Value of a national burden-of-disease study: a comparison of estimates between the Australian Burden of Disease Study 2015 and the Global Burden of Disease Study 2017.

2021 
BACKGROUND Estimates of burden of disease are important for monitoring population health, informing policy and service planning. Burden estimates for the same population can be reported differently by national studies [e.g. the Australian Burden of Disease Study (ABDS) and the Global Burden of Disease Study (GBDS)]. METHODS Australian ABDS 2015 and GBDS 2017 burden estimates and methods for 2015 were compared.
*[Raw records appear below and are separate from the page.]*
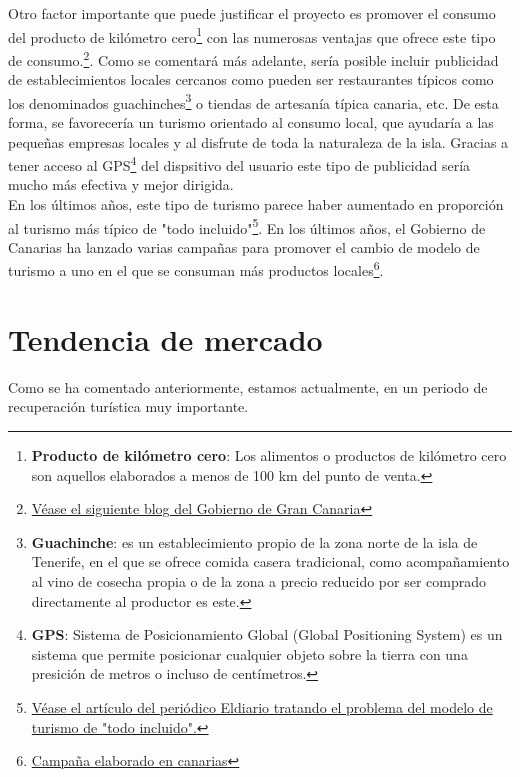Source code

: \documentclass{report}
\begin{document}
Otro factor importante que puede justificar el proyecto es promover el consumo del producto de kilómetro cero\footnote{\textbf{Producto de kilómetro cero}: Los alimentos o productos de kilómetro cero son aquellos elaborados a menos de 100 km del punto de venta.} con las numerosas ventajas que ofrece este tipo de consumo.\footnote{ \href{https://grancanariamegusta.com/blog/productos-km-0-tendencia-y-concienciacion-n5}{Véase el siguiente blog del Gobierno de Gran Canaria}}. Como se comentará más adelante, sería posible incluir publicidad de establecimientos locales cercanos como pueden ser restaurantes típicos como los denominados guachinches\footnote{\textbf{Guachinche}: es un establecimiento propio de la zona norte de la isla de Tenerife, en el que se ofrece comida casera tradicional, como acompañamiento al vino de cosecha propia o de la zona a precio reducido por ser comprado directamente al productor es este.} o tiendas de artesanía típica canaria, etc. De esta forma, se favorecería un turismo orientado al consumo local, que ayudaría a las pequeñas empresas locales y al disfrute de toda la naturaleza de la isla. Gracias a tener acceso al GPS\footnote{\textbf{GPS}: Sistema de Posicionamiento Global (Global Positioning System) es un sistema que permite posicionar cualquier objeto sobre la tierra con una presición de metros o incluso de centímetros.} del dispsitivo del usuario este tipo de publicidad sería mucho más efectiva y mejor dirigida.\\

En los últimos años, este tipo de turismo parece haber aumentado en proporción al turismo más típico de "todo incluido"\footnote{\href{https://www.eldiario.es/canariasahora/turismo/canarias-no-quiere-destino-exclusivo-incluido-busca-nuevo-modelo-turistico-economia-circular_1_8164841.html}{Véase el artículo del periódico Eldiario tratando el problema del modelo de turismo de "todo incluido".}}. En los últimos años, el Gobierno de Canarias ha lanzado varias campañas para promover el cambio de modelo de turismo a uno en el que se consuman más productos locales\footnote{\href{https://rtvc.es/elaborado-en-canarias-fomenta-el-consumo-del-producto-local-en-jovenes/}{Campaña elaborado en canarias}}.

\section{Tendencia de mercado}
Como se ha comentado anteriormente, estamos actualmente, en un periodo de recuperación turística muy importante. 
\end{document}
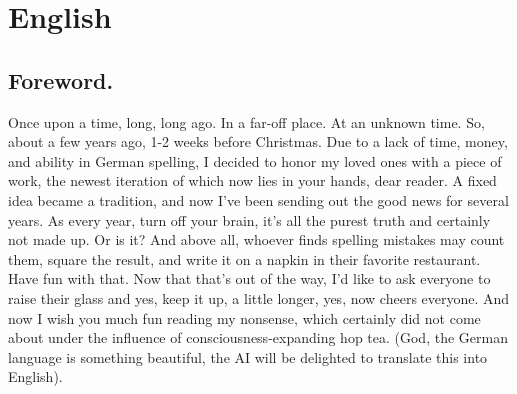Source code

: \documentclass{article}
\begin{document}
  
\section{English}
  \subsection{Foreword.}
  \noindent 
  Once upon a time, long, long ago. In a far-off place. At an unknown time. So,
  about a few years ago, 1-2 weeks before Christmas. Due to a lack of time, money, and ability in German spelling,
  I decided to honor my loved ones with a piece of work, the newest iteration of which now lies in your hands,
  dear reader. A fixed idea became a tradition, and now I've been sending out the good news for several years. As
  every year, turn off your brain, it's all the purest truth and certainly not made up. Or is it? And above all,
  whoever finds spelling mistakes may count them, square the result, and write it on a napkin in their favorite
  restaurant. Have fun with that. Now that that's out of the way, I'd like to ask everyone to raise their glass
  and yes, keep it up, a little longer, yes, now cheers everyone. And now I wish you much fun reading my nonsense,
  which certainly did not come about under the influence of consciousness-expanding hop tea. (God, the German
  language is something beautiful, the AI will be delighted to translate this into English).\\
\end{document}
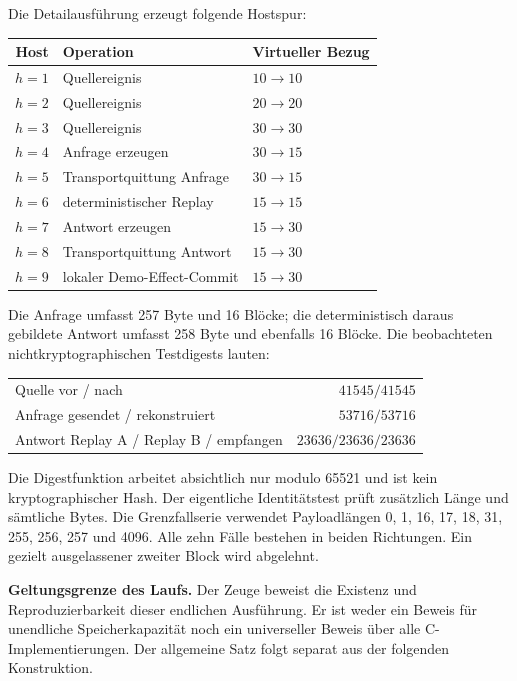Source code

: \documentclass[11pt,a4paper]{article}
\theoremstyle{remark}
\newcommand{\statusbox}[2]{%
  \par\medskip\noindent
  \colorbox{#1}{\parbox{\dimexpr\linewidth-2\fboxsep\relax}{#2}}%
  \par\medskip
}
\begin{document}
Die Detailausführung erzeugt folgende Hostspur:

\begin{longtable}{@{}rll@{}}
\toprule
\textbf{Host} & \textbf{Operation} & \textbf{Virtueller Bezug} \\
\midrule
\endhead
\(h=1\) & Quellereignis & \(10\rightarrow10\)\\
\(h=2\) & Quellereignis & \(20\rightarrow20\)\\
\(h=3\) & Quellereignis & \(30\rightarrow30\)\\
\(h=4\) & Anfrage erzeugen & \(30\rightarrow15\)\\
\(h=5\) & Transportquittung Anfrage & \(30\rightarrow15\)\\
\(h=6\) & deterministischer Replay & \(15\rightarrow15\)\\
\(h=7\) & Antwort erzeugen & \(15\rightarrow30\)\\
\(h=8\) & Transportquittung Antwort & \(15\rightarrow30\)\\
\(h=9\) & lokaler Demo-Effect-Commit & \(15\rightarrow30\)\\
\bottomrule
\end{longtable}

Die Anfrage umfasst 257 Byte und 16 Blöcke; die deterministisch daraus
gebildete Antwort umfasst 258 Byte und ebenfalls 16 Blöcke. Die beobachteten
nichtkryptographischen Testdigests lauten:

\begin{center}
\begin{tabular}{@{}lr@{}}
\toprule
Quelle vor / nach & \(41545/41545\)\\
Anfrage gesendet / rekonstruiert & \(53716/53716\)\\
Antwort Replay A / Replay B / empfangen & \(23636/23636/23636\)\\
\bottomrule
\end{tabular}
\end{center}

Die Digestfunktion arbeitet absichtlich nur modulo 65521 und ist kein
kryptographischer Hash. Der eigentliche Identitätstest prüft zusätzlich
Länge und sämtliche Bytes. Die Grenzfallserie verwendet Payloadlängen
0, 1, 16, 17, 18, 31, 255, 256, 257 und 4096. Alle zehn Fälle bestehen in
beiden Richtungen. Ein gezielt ausgelassener zweiter Block wird abgelehnt.

\statusbox{QAmber}{
\textbf{Geltungsgrenze des Laufs.}
Der Zeuge beweist die Existenz und Reproduzierbarkeit dieser endlichen
Ausführung. Er ist weder ein Beweis für unendliche Speicherkapazität noch ein
universeller Beweis über alle C-Implementierungen. Der allgemeine Satz folgt
separat aus der folgenden Konstruktion.
}
\end{document}
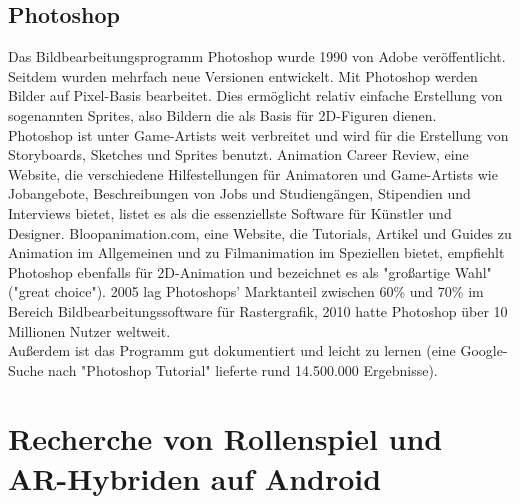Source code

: \documentclass[extern,palatino]{cgBA}
\begin{document}
\subsection{Photoshop}
Das Bildbearbeitungsprogramm Photoshop wurde 1990 von Adobe veröffentlicht\cite{pswiki}. Seitdem wurden mehrfach neue Versionen entwickelt\cite{pswiki}. Mit Photoshop werden Bilder auf Pixel-Basis bearbeitet. Dies ermöglicht relativ einfache Erstellung von sogenannten Sprites, also Bildern die als Basis für 2D-Figuren dienen.
\\
Photoshop ist unter Game-Artists weit verbreitet und wird für die Erstellung von Storyboards, Sketches und Sprites benutzt. Animation Career Review, eine Website, die verschiedene Hilfestellungen für Animatoren und Game-Artists wie Jobangebote, Beschreibungen von Jobs und Studiengängen, Stipendien und Interviews bietet, listet es als die essenziellste Software\cite{psacr} für Künstler und Designer. Bloopanimation.com, eine Website, die Tutorials, Artikel und Guides zu Animation im Allgemeinen und zu Filmanimation im Speziellen bietet, empfiehlt Photoshop ebenfalls für 2D-Animation und bezeichnet es als "großartige Wahl" ("great choice")\cite{psblo}. 2005 lag Photoshops' Marktanteil zwischen 60\% und 70\%\cite{psbka} im Bereich Bildbearbeitungssoftware für Rastergrafik, 2010 hatte Photoshop über 10 Millionen Nutzer weltweit\cite{psbuis}.
\\
Außerdem ist das Programm gut dokumentiert und leicht zu lernen (eine Google-Suche nach "Photoshop Tutorial" lieferte rund 14.500.000 Ergebnisse). 
\newpage
\section{Recherche von Rollenspiel und AR-Hybriden auf Android}\label{re_AR}
\end{document}
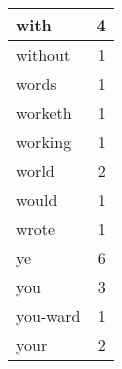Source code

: \begin{center}
\begin{longtable}{l|r}
with & 4\\ \hline 
without & 1\\ \hline 
words & 1\\ \hline 
worketh & 1\\ \hline 
working & 1\\ \hline 
world & 2\\ \hline 
would & 1\\ \hline 
wrote & 1\\ \hline 
ye & 6\\ \hline 
you & 3\\ \hline 
you-ward & 1\\ \hline 
your & 2\\ \hline 
\end{longtable}  
\end{center}  


  
\normalsize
Years of Life Lost (YLL), Years Lived with Disability (YLD) and Disability-Adjusted Life Years (DALY) measures were compared for overall burden and 'top 50' causes. Disease-category definitions (based on ICD-10), redistribution algorithms, data sources, disability weights, modelling methods and assumptions were reviewed. RESULTS GBDS 2017 estimated higher totals than ABDS 2015 for YLL, YLD and DALY for Australia. YLL differences were mainly driven by differences in the allocation of deaths to disease categories and the redistribution of implausible causes of death. For YLD, the main drivers were data sources, severity distributions and modelling strategies. Most top-50 diseases for DALY had a similar YLL:YLD composition reported. CONCLUSIONS Differences in the ABDS and GBDS estimates reflect the different purposes of local and international studies and differences in data and modelling strategies. The GBDS uses all available evidence and is useful for international comparisons. National studies such as the ABDS have the flexibility to meet local needs and often the advantage of access to unpublished data. It is important that all data sources, inputs and models be assessed for quality and appropriateness. As studies evolve, differences should be accounted for through increased transparency of data and methods.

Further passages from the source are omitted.